### Task directions
Examine each line of the listing below. Copy those in which the string "tượng" appears.

### Working data
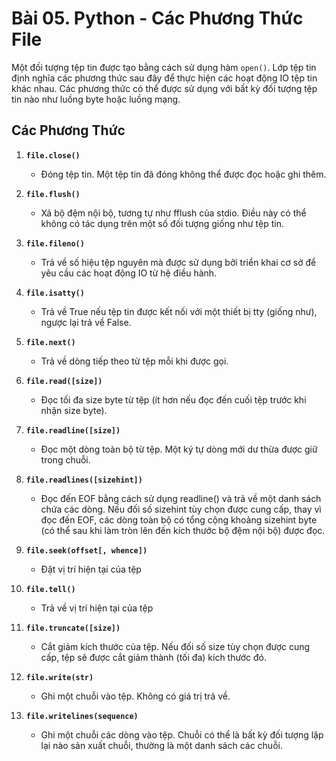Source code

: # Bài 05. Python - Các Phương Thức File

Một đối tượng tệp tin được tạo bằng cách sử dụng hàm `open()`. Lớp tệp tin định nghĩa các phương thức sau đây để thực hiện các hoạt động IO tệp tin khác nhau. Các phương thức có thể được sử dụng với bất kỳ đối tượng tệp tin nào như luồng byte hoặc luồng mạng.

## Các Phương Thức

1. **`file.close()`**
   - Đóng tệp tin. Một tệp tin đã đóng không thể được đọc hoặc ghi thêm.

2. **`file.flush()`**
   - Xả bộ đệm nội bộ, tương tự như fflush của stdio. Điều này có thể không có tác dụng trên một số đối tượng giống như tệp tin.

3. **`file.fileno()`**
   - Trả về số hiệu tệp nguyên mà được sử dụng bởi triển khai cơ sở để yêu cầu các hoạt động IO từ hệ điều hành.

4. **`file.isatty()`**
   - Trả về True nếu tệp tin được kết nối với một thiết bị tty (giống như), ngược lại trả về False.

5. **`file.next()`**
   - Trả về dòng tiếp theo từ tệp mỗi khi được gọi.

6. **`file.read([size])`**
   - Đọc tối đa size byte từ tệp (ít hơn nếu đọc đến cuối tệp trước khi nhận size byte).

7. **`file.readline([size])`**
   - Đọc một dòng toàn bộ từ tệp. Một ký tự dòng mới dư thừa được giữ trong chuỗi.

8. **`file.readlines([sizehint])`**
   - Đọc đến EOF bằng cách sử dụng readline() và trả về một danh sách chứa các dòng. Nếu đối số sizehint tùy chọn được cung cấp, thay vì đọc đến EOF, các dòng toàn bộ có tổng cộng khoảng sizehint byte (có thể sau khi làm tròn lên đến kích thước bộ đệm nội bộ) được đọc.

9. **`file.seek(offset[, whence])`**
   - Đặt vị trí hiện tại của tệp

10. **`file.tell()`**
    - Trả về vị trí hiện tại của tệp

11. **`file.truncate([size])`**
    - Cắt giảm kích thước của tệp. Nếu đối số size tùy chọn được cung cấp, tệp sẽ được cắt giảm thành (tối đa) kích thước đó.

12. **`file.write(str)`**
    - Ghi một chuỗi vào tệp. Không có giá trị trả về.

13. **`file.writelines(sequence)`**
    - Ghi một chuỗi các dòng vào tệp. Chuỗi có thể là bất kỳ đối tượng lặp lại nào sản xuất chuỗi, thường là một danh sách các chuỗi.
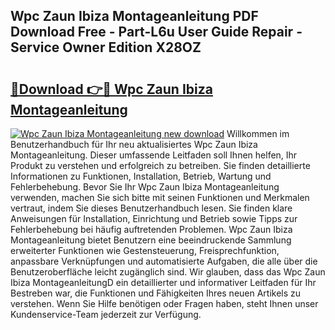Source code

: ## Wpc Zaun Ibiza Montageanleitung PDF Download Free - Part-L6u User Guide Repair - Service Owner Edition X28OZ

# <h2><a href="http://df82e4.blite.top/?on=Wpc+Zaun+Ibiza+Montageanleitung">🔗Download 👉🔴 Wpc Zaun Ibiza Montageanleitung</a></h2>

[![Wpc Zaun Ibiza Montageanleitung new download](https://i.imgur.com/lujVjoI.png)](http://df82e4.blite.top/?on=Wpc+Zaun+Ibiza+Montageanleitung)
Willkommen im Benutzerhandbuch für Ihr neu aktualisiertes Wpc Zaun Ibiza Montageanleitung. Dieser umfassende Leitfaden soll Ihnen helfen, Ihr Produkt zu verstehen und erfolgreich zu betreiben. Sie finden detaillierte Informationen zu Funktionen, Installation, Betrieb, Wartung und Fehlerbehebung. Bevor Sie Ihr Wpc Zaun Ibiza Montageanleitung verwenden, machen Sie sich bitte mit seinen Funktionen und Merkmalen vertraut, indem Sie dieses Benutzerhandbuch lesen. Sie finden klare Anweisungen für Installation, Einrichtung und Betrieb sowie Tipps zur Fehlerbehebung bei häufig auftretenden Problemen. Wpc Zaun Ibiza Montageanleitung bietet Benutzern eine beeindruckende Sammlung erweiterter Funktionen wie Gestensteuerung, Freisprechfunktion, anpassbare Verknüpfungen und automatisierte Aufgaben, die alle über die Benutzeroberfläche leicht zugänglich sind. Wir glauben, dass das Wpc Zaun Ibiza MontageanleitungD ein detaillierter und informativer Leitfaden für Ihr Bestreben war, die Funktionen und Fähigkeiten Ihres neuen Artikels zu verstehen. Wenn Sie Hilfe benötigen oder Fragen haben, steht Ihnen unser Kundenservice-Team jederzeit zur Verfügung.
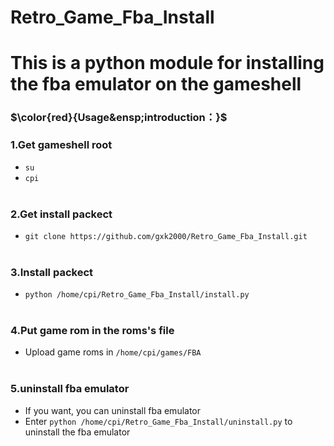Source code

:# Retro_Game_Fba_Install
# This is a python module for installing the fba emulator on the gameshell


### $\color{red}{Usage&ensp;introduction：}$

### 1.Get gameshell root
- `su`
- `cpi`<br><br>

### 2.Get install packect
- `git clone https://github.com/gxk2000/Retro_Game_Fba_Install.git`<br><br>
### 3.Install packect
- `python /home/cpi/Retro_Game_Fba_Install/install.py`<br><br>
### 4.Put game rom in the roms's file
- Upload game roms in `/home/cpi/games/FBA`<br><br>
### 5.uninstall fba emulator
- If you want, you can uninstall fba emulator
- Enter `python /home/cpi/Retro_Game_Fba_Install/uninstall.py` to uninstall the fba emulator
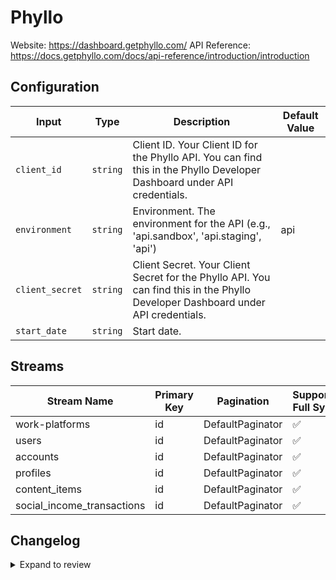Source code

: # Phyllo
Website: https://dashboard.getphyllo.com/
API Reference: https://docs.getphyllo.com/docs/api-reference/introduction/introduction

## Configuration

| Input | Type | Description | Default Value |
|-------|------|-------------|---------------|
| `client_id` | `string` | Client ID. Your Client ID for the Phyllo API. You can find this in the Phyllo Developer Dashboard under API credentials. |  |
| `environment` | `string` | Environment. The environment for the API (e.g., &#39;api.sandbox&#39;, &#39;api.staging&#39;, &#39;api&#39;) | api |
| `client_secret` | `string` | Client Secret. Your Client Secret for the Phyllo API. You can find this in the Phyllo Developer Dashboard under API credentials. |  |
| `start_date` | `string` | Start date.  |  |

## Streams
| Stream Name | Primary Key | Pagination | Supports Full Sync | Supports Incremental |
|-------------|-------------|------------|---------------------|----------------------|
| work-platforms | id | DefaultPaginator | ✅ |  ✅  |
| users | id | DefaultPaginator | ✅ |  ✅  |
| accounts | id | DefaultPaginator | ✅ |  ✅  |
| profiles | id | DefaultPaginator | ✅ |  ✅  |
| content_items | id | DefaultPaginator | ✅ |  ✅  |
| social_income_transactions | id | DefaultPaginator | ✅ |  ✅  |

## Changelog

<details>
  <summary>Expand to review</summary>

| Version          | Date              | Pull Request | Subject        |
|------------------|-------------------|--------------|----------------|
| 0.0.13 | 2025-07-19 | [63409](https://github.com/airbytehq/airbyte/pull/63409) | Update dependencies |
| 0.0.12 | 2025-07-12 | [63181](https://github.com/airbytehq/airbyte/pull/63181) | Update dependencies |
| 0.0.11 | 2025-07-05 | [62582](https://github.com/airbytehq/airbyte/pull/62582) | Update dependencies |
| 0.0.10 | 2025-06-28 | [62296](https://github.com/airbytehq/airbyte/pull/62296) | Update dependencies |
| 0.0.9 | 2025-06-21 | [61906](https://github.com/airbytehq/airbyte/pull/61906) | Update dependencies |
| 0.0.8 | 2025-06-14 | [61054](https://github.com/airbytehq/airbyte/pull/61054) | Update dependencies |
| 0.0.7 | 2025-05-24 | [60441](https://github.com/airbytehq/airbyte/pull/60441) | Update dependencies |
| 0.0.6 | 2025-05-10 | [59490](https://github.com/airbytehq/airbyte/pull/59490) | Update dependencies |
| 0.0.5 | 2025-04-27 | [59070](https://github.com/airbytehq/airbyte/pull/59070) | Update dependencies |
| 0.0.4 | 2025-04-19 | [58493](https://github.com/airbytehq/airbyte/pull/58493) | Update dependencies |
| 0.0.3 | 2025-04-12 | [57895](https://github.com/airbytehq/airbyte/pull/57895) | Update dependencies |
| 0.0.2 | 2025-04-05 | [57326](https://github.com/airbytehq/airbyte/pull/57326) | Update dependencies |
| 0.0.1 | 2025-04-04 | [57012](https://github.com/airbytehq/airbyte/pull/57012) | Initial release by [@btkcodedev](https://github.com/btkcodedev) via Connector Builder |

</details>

### Solution for this exercise
Một đối tượng tệp tin được tạo bằng cách sử dụng hàm `open()`. Lớp tệp tin định nghĩa các phương thức sau đây để thực hiện các hoạt động IO tệp tin khác nhau. Các phương thức có thể được sử dụng với bất kỳ đối tượng tệp tin nào như luồng byte hoặc luồng mạng.
   - Xả bộ đệm nội bộ, tương tự như fflush của stdio. Điều này có thể không có tác dụng trên một số đối tượng giống như tệp tin.
    - Ghi một chuỗi các dòng vào tệp. Chuỗi có thể là bất kỳ đối tượng lặp lại nào sản xuất chuỗi, thường là một danh sách các chuỗi.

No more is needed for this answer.